The current debate recalls the early days of the Obama administration when President Obama was basically railroaded by Secretary of Defense Bob Gates, Secretary of State Hillary Clinton and Generals David Petraeus and Stanley McChrystal into sending over 30,000 U.S. troops in an ill-fated “surge” that was advertised by its supporters as the answer to the Afghan quagmire. But the “surge,” rather than resulting in victory, produced a rash of “green on blue” attacks by our alleged Afghan allies upon U.S. troops.

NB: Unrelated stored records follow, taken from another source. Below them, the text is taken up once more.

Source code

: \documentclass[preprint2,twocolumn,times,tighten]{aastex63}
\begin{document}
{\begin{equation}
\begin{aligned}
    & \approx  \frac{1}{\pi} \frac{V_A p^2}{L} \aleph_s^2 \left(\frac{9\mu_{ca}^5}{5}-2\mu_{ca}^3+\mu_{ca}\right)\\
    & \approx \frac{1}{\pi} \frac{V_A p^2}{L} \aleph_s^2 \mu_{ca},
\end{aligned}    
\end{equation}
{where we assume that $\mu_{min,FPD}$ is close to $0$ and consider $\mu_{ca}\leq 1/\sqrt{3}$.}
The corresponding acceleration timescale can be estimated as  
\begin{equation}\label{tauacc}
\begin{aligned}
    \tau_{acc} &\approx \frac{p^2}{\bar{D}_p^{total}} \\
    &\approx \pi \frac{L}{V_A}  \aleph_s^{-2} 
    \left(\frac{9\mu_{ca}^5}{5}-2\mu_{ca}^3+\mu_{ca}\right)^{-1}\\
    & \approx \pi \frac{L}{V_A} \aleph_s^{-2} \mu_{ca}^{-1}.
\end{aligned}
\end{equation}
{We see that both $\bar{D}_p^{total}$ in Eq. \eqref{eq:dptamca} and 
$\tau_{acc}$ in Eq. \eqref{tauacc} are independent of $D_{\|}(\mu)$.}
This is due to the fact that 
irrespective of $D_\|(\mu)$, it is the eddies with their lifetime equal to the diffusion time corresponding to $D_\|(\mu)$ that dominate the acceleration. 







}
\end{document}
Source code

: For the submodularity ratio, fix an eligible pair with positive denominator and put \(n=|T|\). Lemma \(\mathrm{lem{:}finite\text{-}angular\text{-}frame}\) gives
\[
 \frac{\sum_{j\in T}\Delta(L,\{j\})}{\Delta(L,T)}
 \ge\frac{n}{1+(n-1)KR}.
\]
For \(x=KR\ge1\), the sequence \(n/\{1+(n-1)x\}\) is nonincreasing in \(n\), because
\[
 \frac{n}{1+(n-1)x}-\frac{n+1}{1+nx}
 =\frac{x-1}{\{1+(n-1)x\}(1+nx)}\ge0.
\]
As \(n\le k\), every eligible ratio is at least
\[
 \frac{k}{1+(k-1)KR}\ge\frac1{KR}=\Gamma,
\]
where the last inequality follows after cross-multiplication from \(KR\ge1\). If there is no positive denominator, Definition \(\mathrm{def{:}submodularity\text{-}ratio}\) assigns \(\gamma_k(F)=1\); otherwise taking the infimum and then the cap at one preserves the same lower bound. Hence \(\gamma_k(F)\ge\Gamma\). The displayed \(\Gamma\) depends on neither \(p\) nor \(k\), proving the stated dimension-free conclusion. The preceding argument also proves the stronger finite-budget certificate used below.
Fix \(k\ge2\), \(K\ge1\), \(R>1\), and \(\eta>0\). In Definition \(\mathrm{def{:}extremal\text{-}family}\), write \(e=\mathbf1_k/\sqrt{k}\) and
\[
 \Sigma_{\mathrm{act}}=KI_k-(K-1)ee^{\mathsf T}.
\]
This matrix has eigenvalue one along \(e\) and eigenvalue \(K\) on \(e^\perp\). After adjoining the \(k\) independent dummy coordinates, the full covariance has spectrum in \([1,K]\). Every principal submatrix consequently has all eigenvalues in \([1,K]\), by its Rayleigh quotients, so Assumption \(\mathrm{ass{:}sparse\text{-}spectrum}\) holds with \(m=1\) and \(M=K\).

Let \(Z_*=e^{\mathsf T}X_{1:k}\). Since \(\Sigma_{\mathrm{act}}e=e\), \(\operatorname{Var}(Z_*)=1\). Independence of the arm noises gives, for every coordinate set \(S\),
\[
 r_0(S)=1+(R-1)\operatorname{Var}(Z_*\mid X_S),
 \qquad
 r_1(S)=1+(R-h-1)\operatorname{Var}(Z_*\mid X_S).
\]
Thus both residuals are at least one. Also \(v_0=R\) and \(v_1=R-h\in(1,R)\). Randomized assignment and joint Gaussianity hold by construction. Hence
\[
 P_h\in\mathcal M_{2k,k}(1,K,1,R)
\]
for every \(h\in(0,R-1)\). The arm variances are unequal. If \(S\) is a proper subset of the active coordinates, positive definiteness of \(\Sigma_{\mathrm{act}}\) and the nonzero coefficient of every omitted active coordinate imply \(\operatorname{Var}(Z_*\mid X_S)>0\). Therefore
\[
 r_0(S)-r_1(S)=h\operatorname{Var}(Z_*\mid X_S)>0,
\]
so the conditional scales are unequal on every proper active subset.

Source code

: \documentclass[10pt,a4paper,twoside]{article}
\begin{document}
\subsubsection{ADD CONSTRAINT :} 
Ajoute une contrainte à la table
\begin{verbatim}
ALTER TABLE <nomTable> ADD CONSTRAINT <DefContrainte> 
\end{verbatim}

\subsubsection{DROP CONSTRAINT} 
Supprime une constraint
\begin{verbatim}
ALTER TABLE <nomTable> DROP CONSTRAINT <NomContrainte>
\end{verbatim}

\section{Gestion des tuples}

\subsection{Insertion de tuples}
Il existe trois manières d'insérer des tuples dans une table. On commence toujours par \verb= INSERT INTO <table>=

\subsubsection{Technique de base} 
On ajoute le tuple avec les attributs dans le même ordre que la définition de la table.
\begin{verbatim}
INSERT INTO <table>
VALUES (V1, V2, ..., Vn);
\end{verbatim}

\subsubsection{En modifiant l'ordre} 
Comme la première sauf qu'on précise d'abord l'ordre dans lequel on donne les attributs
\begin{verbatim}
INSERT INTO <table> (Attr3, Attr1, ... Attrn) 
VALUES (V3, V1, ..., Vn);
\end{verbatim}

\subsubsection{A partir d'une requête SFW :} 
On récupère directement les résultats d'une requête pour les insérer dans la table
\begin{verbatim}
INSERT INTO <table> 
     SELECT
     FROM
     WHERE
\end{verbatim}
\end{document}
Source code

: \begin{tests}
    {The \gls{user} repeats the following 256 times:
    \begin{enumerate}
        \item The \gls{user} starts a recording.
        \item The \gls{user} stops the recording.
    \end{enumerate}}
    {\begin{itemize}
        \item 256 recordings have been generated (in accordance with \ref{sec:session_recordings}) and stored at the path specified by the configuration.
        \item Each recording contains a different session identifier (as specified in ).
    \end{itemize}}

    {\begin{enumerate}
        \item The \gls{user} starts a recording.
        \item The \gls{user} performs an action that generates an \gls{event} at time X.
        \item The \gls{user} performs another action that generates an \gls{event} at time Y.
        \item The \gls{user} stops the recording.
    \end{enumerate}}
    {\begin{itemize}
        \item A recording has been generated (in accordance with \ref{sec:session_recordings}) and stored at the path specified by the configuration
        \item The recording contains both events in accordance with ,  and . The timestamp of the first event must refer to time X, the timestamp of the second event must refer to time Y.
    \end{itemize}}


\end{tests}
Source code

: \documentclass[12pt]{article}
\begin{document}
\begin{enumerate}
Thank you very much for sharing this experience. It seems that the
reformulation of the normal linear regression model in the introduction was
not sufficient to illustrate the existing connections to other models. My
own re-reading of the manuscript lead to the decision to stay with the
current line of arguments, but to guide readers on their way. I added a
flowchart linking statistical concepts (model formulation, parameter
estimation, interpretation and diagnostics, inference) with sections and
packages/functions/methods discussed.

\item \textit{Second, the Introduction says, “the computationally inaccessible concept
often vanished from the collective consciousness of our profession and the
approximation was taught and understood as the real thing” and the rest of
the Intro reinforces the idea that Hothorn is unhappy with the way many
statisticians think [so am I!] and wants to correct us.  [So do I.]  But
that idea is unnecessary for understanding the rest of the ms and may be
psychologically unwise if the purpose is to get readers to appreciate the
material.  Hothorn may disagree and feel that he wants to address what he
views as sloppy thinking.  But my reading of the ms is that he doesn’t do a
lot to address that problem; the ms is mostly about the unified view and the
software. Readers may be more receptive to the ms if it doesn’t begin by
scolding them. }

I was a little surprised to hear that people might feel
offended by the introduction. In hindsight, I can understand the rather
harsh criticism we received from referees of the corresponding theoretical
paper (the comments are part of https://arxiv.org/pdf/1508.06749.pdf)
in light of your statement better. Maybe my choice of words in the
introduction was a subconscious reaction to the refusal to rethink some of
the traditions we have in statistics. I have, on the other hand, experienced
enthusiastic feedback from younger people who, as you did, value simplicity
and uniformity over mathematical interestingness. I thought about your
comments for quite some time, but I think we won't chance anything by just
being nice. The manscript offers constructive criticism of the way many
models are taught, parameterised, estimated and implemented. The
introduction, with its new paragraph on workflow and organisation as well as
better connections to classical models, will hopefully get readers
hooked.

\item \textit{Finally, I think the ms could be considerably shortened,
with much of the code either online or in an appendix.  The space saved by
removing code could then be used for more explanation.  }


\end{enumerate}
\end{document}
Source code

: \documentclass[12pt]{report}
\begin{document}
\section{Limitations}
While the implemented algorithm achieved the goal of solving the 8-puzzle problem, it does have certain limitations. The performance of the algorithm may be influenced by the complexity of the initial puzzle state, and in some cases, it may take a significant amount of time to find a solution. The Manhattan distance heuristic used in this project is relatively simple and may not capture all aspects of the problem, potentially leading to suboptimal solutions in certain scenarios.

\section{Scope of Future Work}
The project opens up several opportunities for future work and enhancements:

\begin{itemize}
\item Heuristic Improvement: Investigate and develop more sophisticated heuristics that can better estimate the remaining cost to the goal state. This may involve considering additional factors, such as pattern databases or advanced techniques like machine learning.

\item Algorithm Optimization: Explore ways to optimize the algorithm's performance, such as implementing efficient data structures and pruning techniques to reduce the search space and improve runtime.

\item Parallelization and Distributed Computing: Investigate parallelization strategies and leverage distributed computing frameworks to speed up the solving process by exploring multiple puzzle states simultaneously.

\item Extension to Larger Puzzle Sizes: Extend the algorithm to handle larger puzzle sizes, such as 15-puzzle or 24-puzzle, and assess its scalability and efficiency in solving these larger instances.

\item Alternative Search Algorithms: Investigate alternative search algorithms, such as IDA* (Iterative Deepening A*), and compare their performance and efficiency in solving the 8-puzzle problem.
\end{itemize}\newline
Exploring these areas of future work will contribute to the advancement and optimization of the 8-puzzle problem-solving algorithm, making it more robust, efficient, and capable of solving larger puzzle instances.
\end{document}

It is worth recalling that the Afgha “surge” was a policy that was enthusiastically endorsed by the U.S. Establishment. As the editorial board of the New York Times wrote in May 2009: “We hope… that the president and his team have come up with a strategy that will combine aggressive counterinsurgency tactics with economic development.” Washington think tanks, such as the Center for a New American Security and the Brookings Institution, also lined up in support. Yet the results were abysmal: more U.S. troops died in Afghanistan under Obama than under George W. Bush. Overall, the war…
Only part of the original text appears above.